BANGCOC (Reuters) - As esperanças esmaeciam na Tailândia nesta quinta-feira para um final imediato de semanas de protestos contra o governo depois que ambos os lados acusaram o outro de insinceridade e divergiam sobre detalhes de um plano de reconciliação convocando eleições para novembro.

O primeiro-ministro Abhisit Vejjajiva disse que dissolveria o Parlamento na segunda quinzena de setembro como parte de um plano de cinco pontos anunciado nesta semana a fim de pôr fim à crise que causou a morte de 27 pessoas e deixou mais de mil feridos.

Isso, no entanto, não convenceu milhares de manifestantes "camisas vermelhas", em sua maioria pobres das cidades e da zona rural, que se recusam a deixar uma faixa de 3 quilômetros quadrados de uma área de lojas de departamento, hotéis luxuosos e prédios caros ocupada desde 3 de abril.

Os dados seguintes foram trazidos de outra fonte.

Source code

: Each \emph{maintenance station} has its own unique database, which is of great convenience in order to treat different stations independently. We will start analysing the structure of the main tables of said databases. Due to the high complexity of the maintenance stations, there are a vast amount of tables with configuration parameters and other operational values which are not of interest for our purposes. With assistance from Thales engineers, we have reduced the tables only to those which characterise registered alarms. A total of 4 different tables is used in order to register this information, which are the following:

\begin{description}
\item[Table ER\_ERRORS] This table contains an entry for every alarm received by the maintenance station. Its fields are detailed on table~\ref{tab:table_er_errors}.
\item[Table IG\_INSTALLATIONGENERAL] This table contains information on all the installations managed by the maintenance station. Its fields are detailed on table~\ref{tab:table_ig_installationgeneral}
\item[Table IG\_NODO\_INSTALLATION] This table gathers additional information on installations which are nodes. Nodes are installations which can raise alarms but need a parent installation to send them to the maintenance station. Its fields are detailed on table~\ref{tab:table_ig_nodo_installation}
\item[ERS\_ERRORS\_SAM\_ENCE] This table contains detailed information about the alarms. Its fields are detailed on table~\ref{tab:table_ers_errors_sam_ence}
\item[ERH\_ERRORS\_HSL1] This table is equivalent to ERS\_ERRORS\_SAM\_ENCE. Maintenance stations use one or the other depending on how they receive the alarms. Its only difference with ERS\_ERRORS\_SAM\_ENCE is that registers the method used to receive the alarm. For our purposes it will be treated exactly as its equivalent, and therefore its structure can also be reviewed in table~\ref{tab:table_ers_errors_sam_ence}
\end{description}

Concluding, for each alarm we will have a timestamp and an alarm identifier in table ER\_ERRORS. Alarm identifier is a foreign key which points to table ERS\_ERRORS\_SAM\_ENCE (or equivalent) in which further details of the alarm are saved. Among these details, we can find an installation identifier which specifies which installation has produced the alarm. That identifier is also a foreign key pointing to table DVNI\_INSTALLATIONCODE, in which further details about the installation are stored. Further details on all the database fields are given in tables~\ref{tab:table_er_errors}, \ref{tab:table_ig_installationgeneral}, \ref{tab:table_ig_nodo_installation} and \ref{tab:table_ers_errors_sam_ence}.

"Ainda temos problemas com muitas questões", disse a jornalistas Nattawut Saikua, um dos líderes dos protestos. Eles ainda não haviam concordado com a proposta de Abhisit para uma eleição de 14 de novembro, disse ele.

Os partidários do ex-primeiro-ministro Thaksin Shinawatra pareciam se organizar para uma permanência ainda mais longa no que se transformou numa cidade dentro da cidade.

Centenas de pessoas chegarão à noite provenientes do nordeste, reduto de Thaksin, disse outro líder das manifestações, Kwanchai Paipanna.

Mais cedo, foram levados mais banheiros móveis e colocadas placas de madeira no chão para evitar as ruas escorregadias na medida em que começa a temporada das monções.

Nattawut questionou se o plano de Abhisit tinha o apoio dos tradicionais apoiadores do governo depois de ele ter sido criticado por um grupo de manifestantes com camisas amarelas representando os interesses do establishment da aristocracia monarquista e da elite.

Os "camisas amarelas", cuja ocupação de oito dias do aeroporto de Bangcoc em 2008 ajudou a derrubar o governo aliado a Thaksin, disse que Abhisit deveria renunciar caso ele não consiga aplicar a lei e pôr fim à ocupação do principal distrito comercial de Bangcoc.